╔══

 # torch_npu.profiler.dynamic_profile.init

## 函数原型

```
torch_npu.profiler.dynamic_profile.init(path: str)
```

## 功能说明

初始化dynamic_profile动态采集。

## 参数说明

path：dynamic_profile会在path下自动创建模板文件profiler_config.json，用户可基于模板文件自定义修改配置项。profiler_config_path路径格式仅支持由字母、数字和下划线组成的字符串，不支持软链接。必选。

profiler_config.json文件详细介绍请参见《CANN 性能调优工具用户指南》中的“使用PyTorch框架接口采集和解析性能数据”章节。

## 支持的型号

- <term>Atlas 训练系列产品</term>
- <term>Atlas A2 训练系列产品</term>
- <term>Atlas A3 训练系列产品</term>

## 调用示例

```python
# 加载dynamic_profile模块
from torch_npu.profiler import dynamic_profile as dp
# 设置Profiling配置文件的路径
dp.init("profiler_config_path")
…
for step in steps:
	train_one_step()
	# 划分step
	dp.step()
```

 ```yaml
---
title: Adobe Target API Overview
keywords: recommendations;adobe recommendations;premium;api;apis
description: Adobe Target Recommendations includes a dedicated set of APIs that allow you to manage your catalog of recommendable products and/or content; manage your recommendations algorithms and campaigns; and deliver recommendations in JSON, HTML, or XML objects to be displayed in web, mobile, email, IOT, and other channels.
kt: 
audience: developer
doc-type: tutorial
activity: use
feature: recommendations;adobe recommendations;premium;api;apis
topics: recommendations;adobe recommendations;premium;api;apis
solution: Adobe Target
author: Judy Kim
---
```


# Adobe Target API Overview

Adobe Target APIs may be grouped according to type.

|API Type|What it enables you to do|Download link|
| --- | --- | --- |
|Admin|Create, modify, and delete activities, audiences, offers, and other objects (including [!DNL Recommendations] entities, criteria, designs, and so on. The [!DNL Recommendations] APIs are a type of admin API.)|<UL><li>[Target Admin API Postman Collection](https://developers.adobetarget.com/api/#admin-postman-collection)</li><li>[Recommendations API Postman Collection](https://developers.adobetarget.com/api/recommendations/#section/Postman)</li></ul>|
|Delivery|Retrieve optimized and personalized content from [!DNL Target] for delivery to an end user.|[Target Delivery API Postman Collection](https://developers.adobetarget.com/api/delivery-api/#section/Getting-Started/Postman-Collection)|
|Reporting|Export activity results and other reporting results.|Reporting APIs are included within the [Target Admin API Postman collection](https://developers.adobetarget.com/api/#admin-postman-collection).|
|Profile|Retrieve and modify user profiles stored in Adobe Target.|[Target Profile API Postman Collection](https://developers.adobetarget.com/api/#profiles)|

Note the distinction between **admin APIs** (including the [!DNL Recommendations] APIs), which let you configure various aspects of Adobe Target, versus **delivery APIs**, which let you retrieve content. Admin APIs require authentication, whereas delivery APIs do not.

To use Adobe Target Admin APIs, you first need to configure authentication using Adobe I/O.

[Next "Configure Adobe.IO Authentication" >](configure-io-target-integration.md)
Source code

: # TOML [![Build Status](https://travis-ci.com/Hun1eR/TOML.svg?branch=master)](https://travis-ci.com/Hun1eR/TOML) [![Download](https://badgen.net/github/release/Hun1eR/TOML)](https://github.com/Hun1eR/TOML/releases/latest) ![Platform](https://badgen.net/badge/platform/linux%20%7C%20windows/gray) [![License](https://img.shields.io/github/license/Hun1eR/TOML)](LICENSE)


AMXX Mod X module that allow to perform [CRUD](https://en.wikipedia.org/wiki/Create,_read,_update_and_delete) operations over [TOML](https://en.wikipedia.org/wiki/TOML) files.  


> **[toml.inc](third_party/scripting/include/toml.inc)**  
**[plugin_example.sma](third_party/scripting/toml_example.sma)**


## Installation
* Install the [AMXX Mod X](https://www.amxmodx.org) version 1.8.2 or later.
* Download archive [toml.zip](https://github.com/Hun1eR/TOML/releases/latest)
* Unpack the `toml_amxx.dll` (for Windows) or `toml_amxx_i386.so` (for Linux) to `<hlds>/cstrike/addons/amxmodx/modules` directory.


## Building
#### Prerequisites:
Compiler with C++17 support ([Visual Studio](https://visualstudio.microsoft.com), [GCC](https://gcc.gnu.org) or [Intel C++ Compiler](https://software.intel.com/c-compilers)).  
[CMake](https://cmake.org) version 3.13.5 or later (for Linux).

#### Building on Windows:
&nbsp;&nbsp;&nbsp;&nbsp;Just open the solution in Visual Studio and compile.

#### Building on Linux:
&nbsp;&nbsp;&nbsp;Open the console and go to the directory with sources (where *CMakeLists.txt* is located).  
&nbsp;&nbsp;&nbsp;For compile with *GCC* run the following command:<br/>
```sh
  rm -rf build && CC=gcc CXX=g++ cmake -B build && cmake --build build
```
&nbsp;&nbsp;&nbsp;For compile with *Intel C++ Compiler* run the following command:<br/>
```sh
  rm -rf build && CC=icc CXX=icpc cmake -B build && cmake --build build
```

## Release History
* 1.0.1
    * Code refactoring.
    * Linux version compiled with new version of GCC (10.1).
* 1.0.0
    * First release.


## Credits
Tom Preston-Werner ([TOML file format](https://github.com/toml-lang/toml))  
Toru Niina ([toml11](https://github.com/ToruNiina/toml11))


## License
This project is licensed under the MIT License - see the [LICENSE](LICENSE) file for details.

╚══
╔══

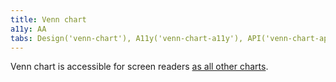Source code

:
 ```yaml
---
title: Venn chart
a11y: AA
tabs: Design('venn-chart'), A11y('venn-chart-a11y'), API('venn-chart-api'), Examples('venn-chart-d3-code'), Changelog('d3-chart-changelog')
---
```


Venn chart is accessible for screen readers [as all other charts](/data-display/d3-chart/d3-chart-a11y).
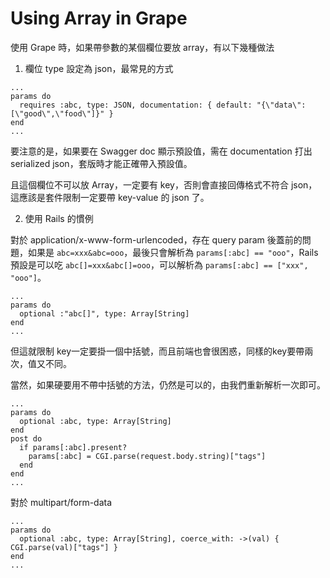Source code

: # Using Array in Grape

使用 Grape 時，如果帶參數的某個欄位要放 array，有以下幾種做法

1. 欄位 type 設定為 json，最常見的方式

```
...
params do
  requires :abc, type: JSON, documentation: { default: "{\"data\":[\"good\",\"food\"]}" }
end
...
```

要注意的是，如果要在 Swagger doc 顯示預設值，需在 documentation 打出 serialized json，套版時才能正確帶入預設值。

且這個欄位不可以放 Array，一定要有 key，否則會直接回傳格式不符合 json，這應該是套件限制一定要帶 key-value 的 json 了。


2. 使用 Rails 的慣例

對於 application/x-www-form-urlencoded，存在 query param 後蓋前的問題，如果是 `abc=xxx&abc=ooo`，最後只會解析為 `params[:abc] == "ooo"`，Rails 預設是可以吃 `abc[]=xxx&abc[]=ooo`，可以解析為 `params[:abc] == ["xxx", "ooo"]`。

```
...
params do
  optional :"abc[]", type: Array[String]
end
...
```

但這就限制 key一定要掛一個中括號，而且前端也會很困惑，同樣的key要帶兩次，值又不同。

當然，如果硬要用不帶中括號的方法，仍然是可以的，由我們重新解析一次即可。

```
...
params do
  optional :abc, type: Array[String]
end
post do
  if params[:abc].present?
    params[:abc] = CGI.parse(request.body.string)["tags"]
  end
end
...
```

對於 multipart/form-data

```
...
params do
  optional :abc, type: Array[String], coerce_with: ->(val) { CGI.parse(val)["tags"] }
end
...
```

╚══

* **EXERCISE DETAILS**
Write down only how many lines of the entries above include the word "title".

* **TASK ANSWER**
2